TASK INPUTS below:

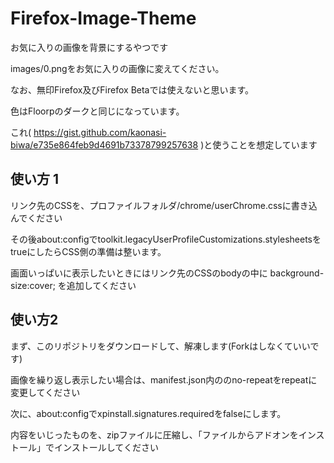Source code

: # Firefox-Image-Theme
お気に入りの画像を背景にするやつです

images/0.pngをお気に入りの画像に変えてください。

なお、無印Firefox及びFirefox Betaでは使えないと思います。

色はFloorpのダークと同じになっています。

これ( https://gist.github.com/kaonasi-biwa/e735e864feb9d4691b73378799257638 )と使うことを想定しています

## 使い方 1

リンク先のCSSを、プロファイルフォルダ/chrome/userChrome.cssに書き込んでください

その後about:configでtoolkit.legacyUserProfileCustomizations.stylesheetsをtrueにしたらCSS側の準備は整います。

画面いっぱいに表示したいときにはリンク先のCSSのbodyの中に background-size:cover; を追加してください

## 使い方2

まず、このリポジトリをダウンロードして、解凍します(Forkはしなくていいです)

画像を繰り返し表示したい場合は、manifest.json内ののno-repeatをrepeatに変更してください

次に、about:configでxpinstall.signatures.requiredをfalseにします。

内容をいじったものを、zipファイルに圧縮し、「ファイルからアドオンをインストール」でインストールしてください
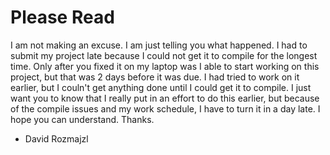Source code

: # Please Read

I am not making an excuse. I am just telling you what happened. I had to submit
my project late because I could not get it to compile for the longest time. Only after
you fixed it on my laptop was I able to start working on this project, but that was 2 days
before it was due. I had tried to work on it earlier, but I couln't get anything done until
I could get it to compile. I just want you to know that I really put in an effort to do this
earlier, but because of the compile issues and my work schedule, I have to turn it in a day
late. I hope you can understand. Thanks.

- David Rozmajzl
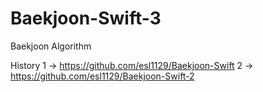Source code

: # Baekjoon-Swift-3
Baekjoon Algorithm



History
1 -> https://github.com/esl1129/Baekjoon-Swift
2 -> https://github.com/esl1129/Baekjoon-Swift-2

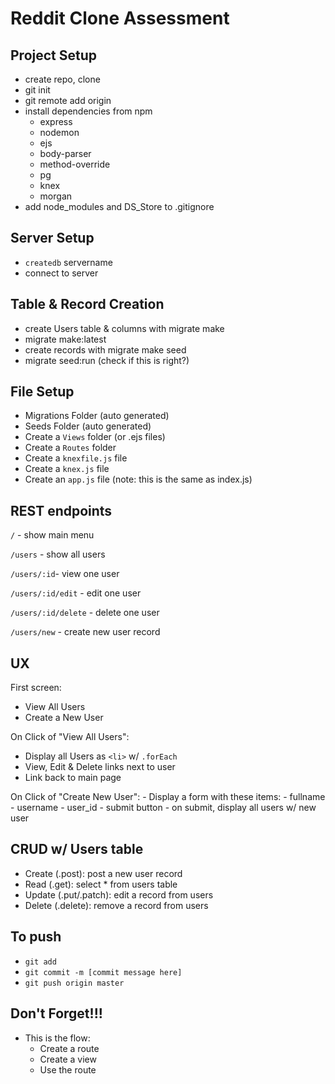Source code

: # Reddit Clone Assessment

## Project Setup
- create repo, clone
- git init
- git remote add origin
- install dependencies from npm
  - express
  - nodemon
  - ejs
  - body-parser
  - method-override
  - pg
  - knex
  - morgan
- add node_modules and DS_Store to .gitignore

## Server Setup
- `createdb` servername
- connect to server

## Table & Record Creation
- create Users table & columns with migrate make
- migrate make:latest
- create records with migrate make seed
- migrate seed:run (check if this is right?)


## File Setup
- Migrations Folder (auto generated)
- Seeds Folder (auto generated)
- Create a `Views` folder (or .ejs files)
- Create a `Routes` folder
- Create a `knexfile.js` file
- Create a `knex.js` file
- Create an `app.js` file (note: this is the same as index.js)

## REST endpoints
`/` - show main menu

`/users` - show all users

`/users/:id`- view one user

`/users/:id/edit` - edit one user

`/users/:id/delete` - delete one user

`/users/new` - create new user record

## UX
First screen:
  - View All Users
  - Create a New User

On Click of "View All Users":
  - Display all Users as `<li>` w/ `.forEach`
  - View, Edit & Delete links next to user
  - Link back to main page

  On Click of "Create New User":
    - Display a form with these items:
      - fullname
      - username
      - user_id
      - submit button
        - on submit, display all users w/ new user

## CRUD w/ Users table
- Create (.post): post a new user record
- Read (.get): select * from users table
- Update (.put/.patch): edit a record from users
- Delete (.delete): remove a record from users

## To push
- `git add`
- `git commit -m [commit message here]`
- `git push origin master`

## Don't Forget!!!
- This is the flow:
  - Create a route
  - Create a view
  - Use the route

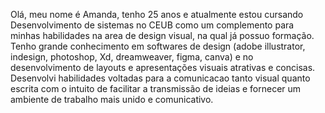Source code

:Olá, meu nome é Amanda, tenho 25 anos e atualmente estou cursando Desenvolvimento de sistemas no CEUB como um complemento para minhas habilidades na area de design visual, na qual já possuo formação. Tenho grande conhecimento em softwares de design (adobe illustrator, indesign, photoshop, Xd, dreamweaver, figma, canva) e no desenvolvimento de layouts e apresentações visuais atrativas e concisas. Desenvolvi habilidades voltadas para a comunicacao tanto visual quanto escrita com o intuito de facilitar a transmissão de ideias e fornecer um ambiente de trabalho mais unido e comunicativo.
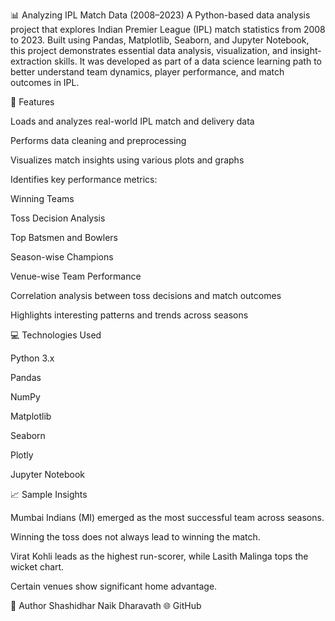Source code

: 📊 Analyzing IPL Match Data (2008–2023)
A Python-based data analysis project that explores Indian Premier League (IPL) match statistics from 2008 to 2023. Built using Pandas, Matplotlib, Seaborn, and 
Jupyter Notebook, this project demonstrates essential data analysis, visualization, and insight-extraction skills. It was developed as part of a data science 
learning path to better understand team dynamics, player performance, and match outcomes in IPL.

📌 Features

Loads and analyzes real-world IPL match and delivery data

Performs data cleaning and preprocessing

Visualizes match insights using various plots and graphs

Identifies key performance metrics:

Winning Teams

Toss Decision Analysis

Top Batsmen and Bowlers

Season-wise Champions

Venue-wise Team Performance

Correlation analysis between toss decisions and match outcomes

Highlights interesting patterns and trends across seasons

💻 Technologies Used

Python 3.x

Pandas

NumPy

Matplotlib

Seaborn

Plotly

Jupyter Notebook

📈 Sample Insights

Mumbai Indians (MI) emerged as the most successful team across seasons.

Winning the toss does not always lead to winning the match.

Virat Kohli leads as the highest run-scorer, while Lasith Malinga tops the wicket chart.

Certain venues show significant home advantage.

📌 Author
Shashidhar Naik Dharavath
🌐 GitHub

End of TASK INPUTS.

> [WHAT IS BEING ASKED] Give again, exactly as written above, every line from the one holding "I could get" to the one holding "2 -> https://github.com/esl1129/Baekjoon-Swift-2", with both ends kept and the pictures left out.

> [ANSWER FOR THIS EXERCISE]
I could get it to compile. I just want you to know that I really put in an effort to do this
earlier, but because of the compile issues and my work schedule, I have to turn it in a day
late. I hope you can understand. Thanks.

- David Rozmajzl
Source code

: # Baekjoon-Swift-3
Baekjoon Algorithm



History
1 -> https://github.com/esl1129/Baekjoon-Swift
2 -> https://github.com/esl1129/Baekjoon-Swift-2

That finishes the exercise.